■ What is required: Return each line of the data below that contains the string "fold".

■ Excerpted data:
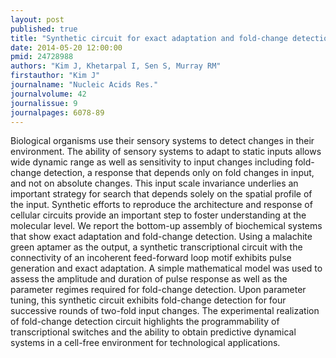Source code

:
 ```yaml
---
layout: post
published: true
title: "Synthetic circuit for exact adaptation and fold-change detection."
date: 2014-05-20 12:00:00
pmid: 24728988
authors: "Kim J, Khetarpal I, Sen S, Murray RM"
firstauthor: "Kim J"
journalname: "Nucleic Acids Res."
journalvolume: 42
journalissue: 9
journalpages: 6078-89
---
```


Biological organisms use their sensory systems to detect changes in their environment. The ability of sensory systems to adapt to static inputs allows wide dynamic range as well as sensitivity to input changes including fold-change detection, a response that depends only on fold changes in input, and not on absolute changes. This input scale invariance underlies an important strategy for search that depends solely on the spatial profile of the input. Synthetic efforts to reproduce the architecture and response of cellular circuits provide an important step to foster understanding at the molecular level. We report the bottom-up assembly of biochemical systems that show exact adaptation and fold-change detection. Using a malachite green aptamer as the output, a synthetic transcriptional circuit with the connectivity of an incoherent feed-forward loop motif exhibits pulse generation and exact adaptation. A simple mathematical model was used to assess the amplitude and duration of pulse response as well as the parameter regimes required for fold-change detection. Upon parameter tuning, this synthetic circuit exhibits fold-change detection for four successive rounds of two-fold input changes. The experimental realization of fold-change detection circuit highlights the programmability of transcriptional switches and the ability to obtain predictive dynamical systems in a cell-free environment for technological applications.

■ Result below:
title: "Synthetic circuit for exact adaptation and fold-change detection."
Biological organisms use their sensory systems to detect changes in their environment. The ability of sensory systems to adapt to static inputs allows wide dynamic range as well as sensitivity to input changes including fold-change detection, a response that depends only on fold changes in input, and not on absolute changes. This input scale invariance underlies an important strategy for search that depends solely on the spatial profile of the input. Synthetic efforts to reproduce the architecture and response of cellular circuits provide an important step to foster understanding at the molecular level. We report the bottom-up assembly of biochemical systems that show exact adaptation and fold-change detection. Using a malachite green aptamer as the output, a synthetic transcriptional circuit with the connectivity of an incoherent feed-forward loop motif exhibits pulse generation and exact adaptation. A simple mathematical model was used to assess the amplitude and duration of pulse response as well as the parameter regimes required for fold-change detection. Upon parameter tuning, this synthetic circuit exhibits fold-change detection for four successive rounds of two-fold input changes. The experimental realization of fold-change detection circuit highlights the programmability of transcriptional switches and the ability to obtain predictive dynamical systems in a cell-free environment for technological applications.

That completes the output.